Collected data
· · · · ·

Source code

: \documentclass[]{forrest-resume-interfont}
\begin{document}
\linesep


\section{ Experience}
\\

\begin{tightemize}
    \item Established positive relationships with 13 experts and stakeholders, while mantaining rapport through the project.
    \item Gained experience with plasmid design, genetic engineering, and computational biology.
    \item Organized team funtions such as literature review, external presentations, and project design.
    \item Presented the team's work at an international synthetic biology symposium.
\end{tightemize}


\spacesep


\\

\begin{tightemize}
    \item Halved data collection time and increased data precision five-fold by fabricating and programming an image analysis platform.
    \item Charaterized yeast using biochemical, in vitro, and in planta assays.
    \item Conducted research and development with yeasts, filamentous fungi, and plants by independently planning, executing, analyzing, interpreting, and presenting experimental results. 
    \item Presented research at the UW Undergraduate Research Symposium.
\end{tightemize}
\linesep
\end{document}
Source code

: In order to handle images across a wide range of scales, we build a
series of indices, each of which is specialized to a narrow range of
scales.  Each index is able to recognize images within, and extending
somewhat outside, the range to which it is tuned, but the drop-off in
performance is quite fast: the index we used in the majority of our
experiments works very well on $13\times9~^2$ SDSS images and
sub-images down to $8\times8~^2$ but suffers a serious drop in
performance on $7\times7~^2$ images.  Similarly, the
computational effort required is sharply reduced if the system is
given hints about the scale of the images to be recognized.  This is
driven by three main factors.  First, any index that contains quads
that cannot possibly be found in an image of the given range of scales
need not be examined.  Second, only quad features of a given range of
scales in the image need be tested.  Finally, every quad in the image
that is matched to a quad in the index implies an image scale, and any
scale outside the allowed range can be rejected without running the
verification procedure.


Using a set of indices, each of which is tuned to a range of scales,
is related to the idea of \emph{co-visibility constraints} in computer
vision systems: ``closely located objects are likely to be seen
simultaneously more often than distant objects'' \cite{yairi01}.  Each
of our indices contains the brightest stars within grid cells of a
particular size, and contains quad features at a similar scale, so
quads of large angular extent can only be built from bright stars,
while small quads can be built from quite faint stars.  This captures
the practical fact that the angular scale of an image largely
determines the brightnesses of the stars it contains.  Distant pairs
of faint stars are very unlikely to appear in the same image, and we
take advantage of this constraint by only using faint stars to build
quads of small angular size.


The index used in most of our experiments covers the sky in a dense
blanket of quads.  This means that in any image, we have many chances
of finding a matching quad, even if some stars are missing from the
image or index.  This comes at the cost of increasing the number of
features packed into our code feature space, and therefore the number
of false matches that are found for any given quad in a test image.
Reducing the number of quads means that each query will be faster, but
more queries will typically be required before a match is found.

· · · · ·

### Exercise brief
Each entry above is to be repeated exactly as it appears.

### Answer space
Source code

: \documentclass[]{forrest-resume-interfont}
\begin{document}
\linesep


\section{ Experience}
\\

\begin{tightemize}
    \item Established positive relationships with 13 experts and stakeholders, while mantaining rapport through the project.
    \item Gained experience with plasmid design, genetic engineering, and computational biology.
    \item Organized team funtions such as literature review, external presentations, and project design.
    \item Presented the team's work at an international synthetic biology symposium.
\end{tightemize}


\spacesep


\\

\begin{tightemize}
    \item Halved data collection time and increased data precision five-fold by fabricating and programming an image analysis platform.
    \item Charaterized yeast using biochemical, in vitro, and in planta assays.
    \item Conducted research and development with yeasts, filamentous fungi, and plants by independently planning, executing, analyzing, interpreting, and presenting experimental results. 
    \item Presented research at the UW Undergraduate Research Symposium.
\end{tightemize}
\linesep
\end{document}
Source code

: In order to handle images across a wide range of scales, we build a
series of indices, each of which is specialized to a narrow range of
scales.  Each index is able to recognize images within, and extending
somewhat outside, the range to which it is tuned, but the drop-off in
performance is quite fast: the index we used in the majority of our
experiments works very well on $13\times9~^2$ SDSS images and
sub-images down to $8\times8~^2$ but suffers a serious drop in
performance on $7\times7~^2$ images.  Similarly, the
computational effort required is sharply reduced if the system is
given hints about the scale of the images to be recognized.  This is
driven by three main factors.  First, any index that contains quads
that cannot possibly be found in an image of the given range of scales
need not be examined.  Second, only quad features of a given range of
scales in the image need be tested.  Finally, every quad in the image
that is matched to a quad in the index implies an image scale, and any
scale outside the allowed range can be rejected without running the
verification procedure.


Using a set of indices, each of which is tuned to a range of scales,
is related to the idea of \emph{co-visibility constraints} in computer
vision systems: ``closely located objects are likely to be seen
simultaneously more often than distant objects'' \cite{yairi01}.  Each
of our indices contains the brightest stars within grid cells of a
particular size, and contains quad features at a similar scale, so
quads of large angular extent can only be built from bright stars,
while small quads can be built from quite faint stars.  This captures
the practical fact that the angular scale of an image largely
determines the brightnesses of the stars it contains.  Distant pairs
of faint stars are very unlikely to appear in the same image, and we
take advantage of this constraint by only using faint stars to build
quads of small angular size.


The index used in most of our experiments covers the sky in a dense
blanket of quads.  This means that in any image, we have many chances
of finding a matching quad, even if some stars are missing from the
image or index.  This comes at the cost of increasing the number of
features packed into our code feature space, and therefore the number
of false matches that are found for any given quad in a test image.
Reducing the number of quads means that each query will be faster, but
more queries will typically be required before a match is found.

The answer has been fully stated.